RFR(M): 8154736: enhancement of cmpxchg and copy_to_survivor for ppc64

Michihiro Horie HORIE at jp.ibm.com
Mon May 28 08:12:47 UTC 2018


Hi Erik,

Thank you very much for your review.

I understood that implicit consume should not be used in the shared code.
Also, I believe performance degradation would be negligible even if we use
acquire.

New webrev uses memory_order_acq_rel:
http://cr.openjdk.java.net/~mhorie/8154736/webrev.10


Best regards,
--
Michihiro,
IBM Research - Tokyo



From:	Erik Osterlund <erik.osterlund at oracle.com>
To:	Michihiro Horie <HORIE at jp.ibm.com>
Cc:	Kim Barrett <kim.barrett at oracle.com>,
            "hotspot-dev at openjdk.java.net" <hotspot-dev at openjdk.java.net>,
            "ppc-aix-port-dev at openjdk.java.net"
            <ppc-aix-port-dev at openjdk.java.net>, Gustavo Bueno Romero
            <gromero at br.ibm.com>, "david.holmes at oracle.com"
            <david.holmes at oracle.com>, "hotspot-gc-dev at openjdk.java.net"
            <hotspot-gc-dev at openjdk.java.net>
Date:	2018/05/28 15:48
Subject:	Re: RFR(M): 8154736: enhancement of cmpxchg and
            copy_to_survivor for ppc64



Hi Michihiro,

In your analysis, you state that the failing CAS path today already relies
on implicit consume ordering as reading forwardee() after the failed CAS is
missing acquire and hence accesses into the new reloaded forwardee would
rely on (implicit) data dependencies to  the reloaded forwardee.
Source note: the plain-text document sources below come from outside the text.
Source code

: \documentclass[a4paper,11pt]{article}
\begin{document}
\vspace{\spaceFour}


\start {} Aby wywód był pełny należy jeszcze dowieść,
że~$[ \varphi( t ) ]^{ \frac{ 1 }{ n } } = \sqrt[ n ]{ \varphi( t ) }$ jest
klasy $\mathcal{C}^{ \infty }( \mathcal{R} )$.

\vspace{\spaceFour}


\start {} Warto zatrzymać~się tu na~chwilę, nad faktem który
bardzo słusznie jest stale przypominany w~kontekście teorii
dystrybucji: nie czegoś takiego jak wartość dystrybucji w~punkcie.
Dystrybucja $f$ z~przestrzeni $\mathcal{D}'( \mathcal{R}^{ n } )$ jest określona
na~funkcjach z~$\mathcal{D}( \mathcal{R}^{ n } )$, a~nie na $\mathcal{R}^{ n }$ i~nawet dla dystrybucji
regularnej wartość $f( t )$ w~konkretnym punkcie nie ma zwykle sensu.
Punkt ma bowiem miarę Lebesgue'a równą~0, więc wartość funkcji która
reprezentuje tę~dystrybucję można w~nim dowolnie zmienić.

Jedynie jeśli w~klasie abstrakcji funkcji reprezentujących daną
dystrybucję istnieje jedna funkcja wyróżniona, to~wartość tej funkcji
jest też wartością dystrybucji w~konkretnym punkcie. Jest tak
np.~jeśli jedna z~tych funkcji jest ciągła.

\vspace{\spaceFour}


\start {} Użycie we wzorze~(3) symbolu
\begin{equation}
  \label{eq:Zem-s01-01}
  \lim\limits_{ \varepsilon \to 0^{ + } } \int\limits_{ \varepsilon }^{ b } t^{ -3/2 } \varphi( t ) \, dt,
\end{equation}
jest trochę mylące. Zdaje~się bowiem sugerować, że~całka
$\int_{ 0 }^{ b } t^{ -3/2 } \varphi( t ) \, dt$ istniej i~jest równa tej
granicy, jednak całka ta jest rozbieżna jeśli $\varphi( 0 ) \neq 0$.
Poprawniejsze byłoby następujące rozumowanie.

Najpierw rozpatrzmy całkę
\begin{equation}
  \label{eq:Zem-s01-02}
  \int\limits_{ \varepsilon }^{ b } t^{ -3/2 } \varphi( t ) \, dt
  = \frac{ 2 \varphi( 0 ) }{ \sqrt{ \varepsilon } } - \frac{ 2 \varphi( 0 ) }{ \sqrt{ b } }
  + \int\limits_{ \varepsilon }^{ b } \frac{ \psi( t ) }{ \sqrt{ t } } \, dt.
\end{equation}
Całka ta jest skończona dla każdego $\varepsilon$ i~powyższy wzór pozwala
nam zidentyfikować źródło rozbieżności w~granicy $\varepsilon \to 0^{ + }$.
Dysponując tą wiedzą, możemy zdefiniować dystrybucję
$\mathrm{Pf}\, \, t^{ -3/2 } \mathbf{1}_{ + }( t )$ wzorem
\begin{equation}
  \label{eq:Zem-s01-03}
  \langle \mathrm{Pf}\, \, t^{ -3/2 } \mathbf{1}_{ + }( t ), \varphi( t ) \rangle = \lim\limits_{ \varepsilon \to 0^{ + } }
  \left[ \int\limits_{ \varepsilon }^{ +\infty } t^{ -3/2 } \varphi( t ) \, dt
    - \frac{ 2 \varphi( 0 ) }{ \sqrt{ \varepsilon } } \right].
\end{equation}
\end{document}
That part of the analysis seems wrong to me. Since today even a failed CAS
has acquire semantics (and stronger), and the reloaded forwardee always has
the same value as was observed in the failed cas (in this context), all
data dependency requirements to the reloaded forwardee are therefore no
longer needed or relied upon.

We do not use implicit consume in the shared C++ code. If you find any
instances of that, it is a bug and should be purged with fire. Even
explicit consume is currently strongly discouraged. Implicit consume is
unreliable, especially in a project with many platforms.

If you insist on using more fragile semantics that are known to be
unreliable, I would like to at least know what measurable performance
difference you observe between the semantics Kim proposed, compared to the
elided acquire variant you insist on. My gut feeling tells me that double
sync is very intrusive, but an isync scheduled almost immediately after an
lwsync, should be significantly less intrusive.

Thanks,
/Erik

On 28 May 2018, at 03:28, Michihiro Horie <HORIE at jp.ibm.com> wrote:



      Hi Kim,

      >I've discussed this with others on the GC team; we think the minimal
      >required barriers are CAS with memory_order_acq_rel, plus an acquire
      >barrier on the else branch of
      >
      > 122 if (!test_mark->is_marked()) {
      >...
      > 261 } else {
      > 262 assert(o->is_forwarded(), "Sanity");
      > 263 new_obj = o->forwardee();
      > 264 }
      >
      >We've not done enough analysis to show this is sufficient, but we
      >think anything weaker is not sufficient for shared code.

      Thank you for the discussions on your side with the GC team.
      I summarized the point on why my change works as follows. Hope we are
      on the same page with this.


      1. Current implementation

      PSPromotionManager::copy_to_survivor_space is used to move live
      objects to a different location. It uses a forwarding technique and
      allows multiple threads to compete for performing the copy step.

      The first thread succeeds in installing its copy in the old object as
      forwardee. Other threads may need to discard their copy and use the
      one generated by the first thread which has won the race.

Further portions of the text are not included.